Medical Device Maker Flags 8 Flaws in Drug Infusion ProductsBD and CISA Say Data and Devices Are at Risk From an Alaris System Vulnerability
Federal regulators and medical device maker Becton, Dickinson and Co. are warning about eight vulnerabilities that could allow an attacker to compromise BD's medication infusion product suite, potentially putting data and device integrity at risk if exploited.
The device manufacturer in a bulletin Thursday said it had discovered the eight vulnerabilities in its BD Alaris Guardrails Suite MX, which affect versions 12.1.3 and earlier, through routine internal security testing and had reported them to federal regulators.
The testing program is part of BD's software development life cycle process, which includes vulnerability scanning, code analysis, threat modeling and penetration testing, the company said.
BD reported the issues to the Food and Drug Administration, the Cybersecurity and Infrastructure Security Agency, and industry information-sharing and analysis organizations. CISA on Thursday issued an advisory about the vulnerabilities.
To date, there have been no reports of the vulnerabilities being exploited, the company said.
BD said it had performed risk assessments on all eight vulnerabilities and determined the product's existing control measures reduce the probability of harm. It said the residual risk is considered acceptable. "Remediation and deployment planning for these vulnerabilities is currently in progress," the company said.

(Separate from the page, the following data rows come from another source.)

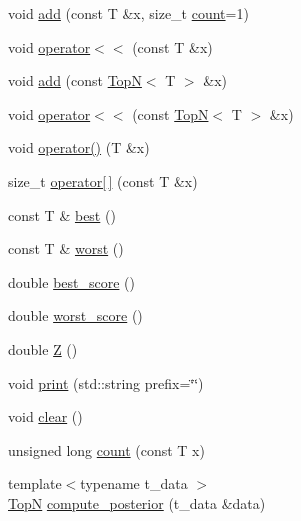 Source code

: \begin{DoxyCompactItemize}
\item 
void \hyperlink{class_fleet_1_1_statistics_1_1_top_n_a71f34724832a34c029bfeeb6e1dea24f}{add} (const T \&x, size\+\_\+t \hyperlink{class_fleet_1_1_statistics_1_1_top_n_a341df027d3283fe3a9bf3766521e126d}{count}=1)
\item 
void \hyperlink{class_fleet_1_1_statistics_1_1_top_n_af54651d8e83bdcc6b3ffbcef3aa3fd6e}{operator$<$$<$} (const T \&x)
\item 
void \hyperlink{class_fleet_1_1_statistics_1_1_top_n_ac1a720c5f52f0486377274bd1e6a052a}{add} (const \hyperlink{class_fleet_1_1_statistics_1_1_top_n}{TopN}$<$ T $>$ \&x)
\item 
void \hyperlink{class_fleet_1_1_statistics_1_1_top_n_a73cb4911b6dc2bdc56f466ca4b93ef9d}{operator$<$$<$} (const \hyperlink{class_fleet_1_1_statistics_1_1_top_n}{TopN}$<$ T $>$ \&x)
\item 
void \hyperlink{class_fleet_1_1_statistics_1_1_top_n_a3300639fe8eef303fb66e1630dc0790c}{operator()} (T \&x)
\item 
size\+\_\+t \hyperlink{class_fleet_1_1_statistics_1_1_top_n_acb11e623b45dbec10f2c1ac9a48b0eef}{operator\mbox{[}$\,$\mbox{]}} (const T \&x)
\item 
const T \& \hyperlink{class_fleet_1_1_statistics_1_1_top_n_a61aa70a203ecf97f79d26cb4bcfe2071}{best} ()
\item 
const T \& \hyperlink{class_fleet_1_1_statistics_1_1_top_n_a7be596fb7defba492b503371c58b30ce}{worst} ()
\item 
double \hyperlink{class_fleet_1_1_statistics_1_1_top_n_a2881453d64d161d43d55eacdfc97627c}{best\+\_\+score} ()
\item 
double \hyperlink{class_fleet_1_1_statistics_1_1_top_n_abb7a4016cfe775eb7b5058f1dd8edd0d}{worst\+\_\+score} ()
\item 
double \hyperlink{class_fleet_1_1_statistics_1_1_top_n_aa94e0f1e4df0ba70b35abcc540b7cb03}{Z} ()
\item 
void \hyperlink{class_fleet_1_1_statistics_1_1_top_n_ae37eb4f39eb12d32a1f04aa30276da86}{print} (std\+::string prefix=\char`\"{}\char`\"{})
\item 
void \hyperlink{class_fleet_1_1_statistics_1_1_top_n_ab57188b1858802dcf1f26dbcf702c6ae}{clear} ()
\item 
unsigned long \hyperlink{class_fleet_1_1_statistics_1_1_top_n_a341df027d3283fe3a9bf3766521e126d}{count} (const T x)
\item 
{\footnotesize template$<$typename t\+\_\+data $>$ }\\\hyperlink{class_fleet_1_1_statistics_1_1_top_n}{TopN} \hyperlink{class_fleet_1_1_statistics_1_1_top_n_ac6ab403d6833e58352e24110ee379fbf}{compute\+\_\+posterior} (t\+\_\+data \&data)
\end{DoxyCompactItemize}
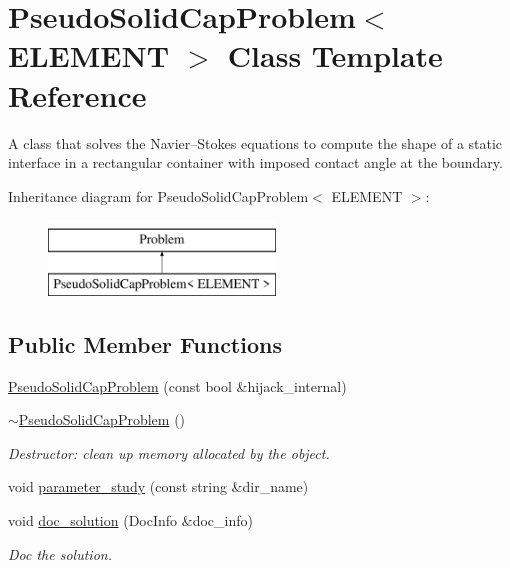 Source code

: \hypertarget{classPseudoSolidCapProblem}{}\section{Pseudo\+Solid\+Cap\+Problem$<$ E\+L\+E\+M\+E\+NT $>$ Class Template Reference}
\label{classPseudoSolidCapProblem}


A class that solves the Navier--Stokes equations to compute the shape of a static interface in a rectangular container with imposed contact angle at the boundary.  


Inheritance diagram for Pseudo\+Solid\+Cap\+Problem$<$ E\+L\+E\+M\+E\+NT $>$\+:\begin{figure}[H]
\begin{center}
\leavevmode
\includegraphics[height=2.000000cm]{classPseudoSolidCapProblem}
\end{center}
\end{figure}
\subsection*{Public Member Functions}
\begin{DoxyCompactItemize}
\item 
\hyperlink{classPseudoSolidCapProblem_a4ac05a07dd55950bb67f7f79cb9fbb77}{Pseudo\+Solid\+Cap\+Problem} (const bool \&hijack\+\_\+internal)
\item 
\hyperlink{classPseudoSolidCapProblem_aec2a79e44dfd785b2978419210b053b8}{$\sim$\+Pseudo\+Solid\+Cap\+Problem} ()
\begin{DoxyCompactList}\small\item\em Destructor\+: clean up memory allocated by the object. \end{DoxyCompactList}\item 
void \hyperlink{classPseudoSolidCapProblem_ae86ecaf62fa0920f5d14bf82a7f83b0e}{parameter\+\_\+study} (const string \&dir\+\_\+name)
\item 
void \hyperlink{classPseudoSolidCapProblem_a2fb98a37bde5742cbdf3c91cb1f5eb2f}{doc\+\_\+solution} (Doc\+Info \&doc\+\_\+info)
\begin{DoxyCompactList}\small\item\em Doc the solution. \end{DoxyCompactList}\end{DoxyCompactItemize}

CISA in its advisory said the BD product vulnerabilities have a "low attack complexity" and that successful exploitation could allow a malicious actor to compromise sensitive data, hijack a session, modify firmware and make changes to system configurations.
The highest-severity vulnerability of the eight is an "improper neutralization of input during web page generation" - or cross-site scripting - flaw. The vulnerability, if exploited, could allow a malicious file to be uploaded into the BD Alaris Systems Manager user import function resulting in a hijacked session. The flaw is tracked as CVE-2023-30563 and has a CVSS v3 base score of 8.2, CISA said.
A second cross-site scripting vulnerability, CVE-2023-30564, which has a CVSS v3 base score of 6.9, involves the Alaris Systems Manager not performing input validation during the device import function, CISA said.
The other six vulnerabilities identified are:
- CVE-2023-30560: This improper authentication flaw affects the BD Alaris Point-of-Care Unit Model 8015 v12.1.3 and prior. If exploited, the flaw can allow the configuration from the PCU to be modified without authentication using physical connection to the PCU. It has a CVSS v3 base score of 6.8.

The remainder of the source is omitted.